Так хочется сесть рядом с ним и прикоснуться к его виску губами. Вдруг поможет? Но остаюсь сидеть на стуле. Не уверена, что Мэтту нужны такие нежности.

— Голова болит? Попросить таблетку?

— Я сам.

На террасе ни одного официанта, Мэтт уходит. Я провожаю его взглядом — и снова замечаю рояль. Словно наяву вижу, как на нем играет вчерашний Мэтт: пальцы перебирают клавиши, отскакивают от них, ласкают.

Ласкают…

Я включаю телефон — получаю новую порцию уведомлений о пропущенных звонках и сообщениях от мамы — и начинаю строчить в заметках.

Как все уместить?.. Не забыть?.. Передать?.. Но пишется легко, на одном дыхании.

Пропускаю момент, когда Мэтт оказывается рядом.

— Что ты так увлеченно строчишь? — с любопытством спрашивает он.

— Описываю, что Мэтт вытворяет с героиней в номере после встречи с друзьями, — отвечаю я, не прерывая занятия. У меня черный пояс по умению абстрагироваться во время писательства. Особенно, когда дует ветер вдохновения — вот как сейчас.

Мэтт не уходит. Стоит за моей спиной, опираясь о спинку кресла, читает.

— О, я помню того очкастого в лифте. Правда, смутно…
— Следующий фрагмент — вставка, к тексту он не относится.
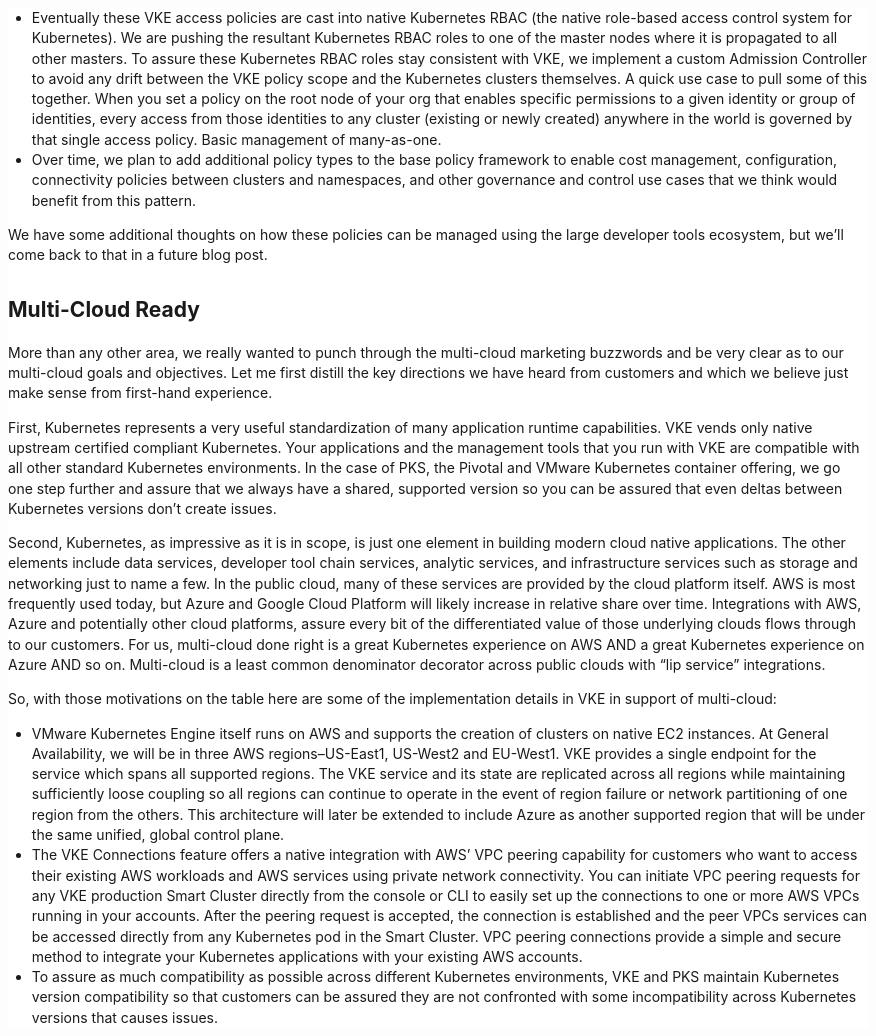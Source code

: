 - Eventually these VKE access policies are cast into native Kubernetes RBAC (the native role-based access control system for Kubernetes). We are pushing the resultant Kubernetes RBAC roles to one of the master nodes where it is propagated to all other masters. To assure these Kubernetes RBAC roles stay consistent with VKE, we implement a custom Admission Controller to avoid any drift between the VKE policy scope and the Kubernetes clusters themselves. A quick use case to pull some of this together. When you set a policy on the root node of your org that enables specific permissions to a given identity or group of identities, every access from those identities to any cluster (existing or newly created) anywhere in the world is governed by that single access policy. Basic management of many-as-one.
- Over time, we plan to add additional policy types to the base policy framework to enable cost management, configuration, connectivity policies between clusters and namespaces, and other governance and control use cases that we think would benefit from this pattern.

We have some additional thoughts on how these policies can be managed using the large developer tools ecosystem, but we’ll come back to that in a future blog post.

## Multi-Cloud Ready

More than any other area, we really wanted to punch through the multi-cloud marketing buzzwords and be very clear as to our multi-cloud goals and objectives. Let me first distill the key directions we have heard from customers and which we believe just make sense from first-hand experience.

First, Kubernetes represents a very useful standardization of many application runtime capabilities. VKE vends only native upstream certified compliant Kubernetes. Your applications and the management tools that you run with VKE are compatible with all other standard Kubernetes environments. In the case of PKS, the Pivotal and VMware Kubernetes container offering, we go one step further and assure that we always have a shared, supported version so you can be assured that even deltas between Kubernetes versions don’t create issues.

Second, Kubernetes, as impressive as it is in scope, is just one element in building modern cloud native applications. The other elements include data services, developer tool chain services, analytic services, and infrastructure services such as storage and networking just to name a few. In the public cloud, many of these services are provided by the cloud platform itself. AWS is most frequently used today, but Azure and Google Cloud Platform will likely increase in relative share over time. Integrations with AWS, Azure and potentially other cloud platforms, assure every bit of the differentiated value of those underlying clouds flows through to our customers. For us, multi-cloud done right is a great Kubernetes experience on AWS AND a great Kubernetes experience on Azure AND so on. Multi-cloud is a least common denominator decorator across public clouds with “lip service” integrations.

So, with those motivations on the table here are some of the implementation details in VKE in support of multi-cloud:

- VMware Kubernetes Engine itself runs on AWS and supports the creation of clusters on native EC2 instances. At General Availability, we will be in three AWS regions–US-East1, US-West2 and EU-West1. VKE provides a single endpoint for the service which spans all supported regions. The VKE service and its state are replicated across all regions while maintaining sufficiently loose coupling so all regions can continue to operate in the event of region failure or network partitioning of one region from the others. This architecture will later be extended to include Azure as another supported region that will be under the same unified, global control plane.
- The VKE Connections feature offers a native integration with AWS’ VPC peering capability for customers who want to access their existing AWS workloads and AWS services using private network connectivity. You can initiate VPC peering requests for any VKE production Smart Cluster directly from the console or CLI to easily set up the connections to one or more AWS VPCs running in your accounts. After the peering request is accepted, the connection is established and the peer VPCs services can be accessed directly from any Kubernetes pod in the Smart Cluster. VPC peering connections provide a simple and secure method to integrate your Kubernetes applications with your existing AWS accounts.
- To assure as much compatibility as possible across different Kubernetes environments, VKE and PKS maintain Kubernetes version compatibility so that customers can be assured they are not confronted with some incompatibility across Kubernetes versions that causes issues.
Не реагирую. Читает дальше.

Затылком чувствую — что-то не то.

Мэтт прочищает горло.

— Слушай… Герой твоего романа, конечно, мог не знать, что его избранница девственница — она же девочка взрослая. Да и мужики в целом такие — дальше своего носа не видят. Но переспать с девушкой по пьяни… Не на трезвую голову, не так, чтобы насладиться каждым мгновением…. Как-то Мэтт в этой сцене выглядит не очень.

Слышу в конце фразы едва заметный вопрос.

Улыбаюсь. Мэтта мучает совесть? Это так мило!

— Во-первых, героиня хоть и девственница, но «нет» сказать могла бы — если бы не хотела. Во-вторых, Мэтт накатил столько виски вперемешку с шампанским, что у него совсем тормоза слетели — он же давно хотел… — подбираю литературное слово, — близости с героиней. В-третьих, он остановился, когда узнал, что у нее это в первый раз. Он остановился — не смотря на желание, алкоголь и полное согласие героини. Это самое важное.

Мэтт разворачивает меня к себе. Нависает надо мной.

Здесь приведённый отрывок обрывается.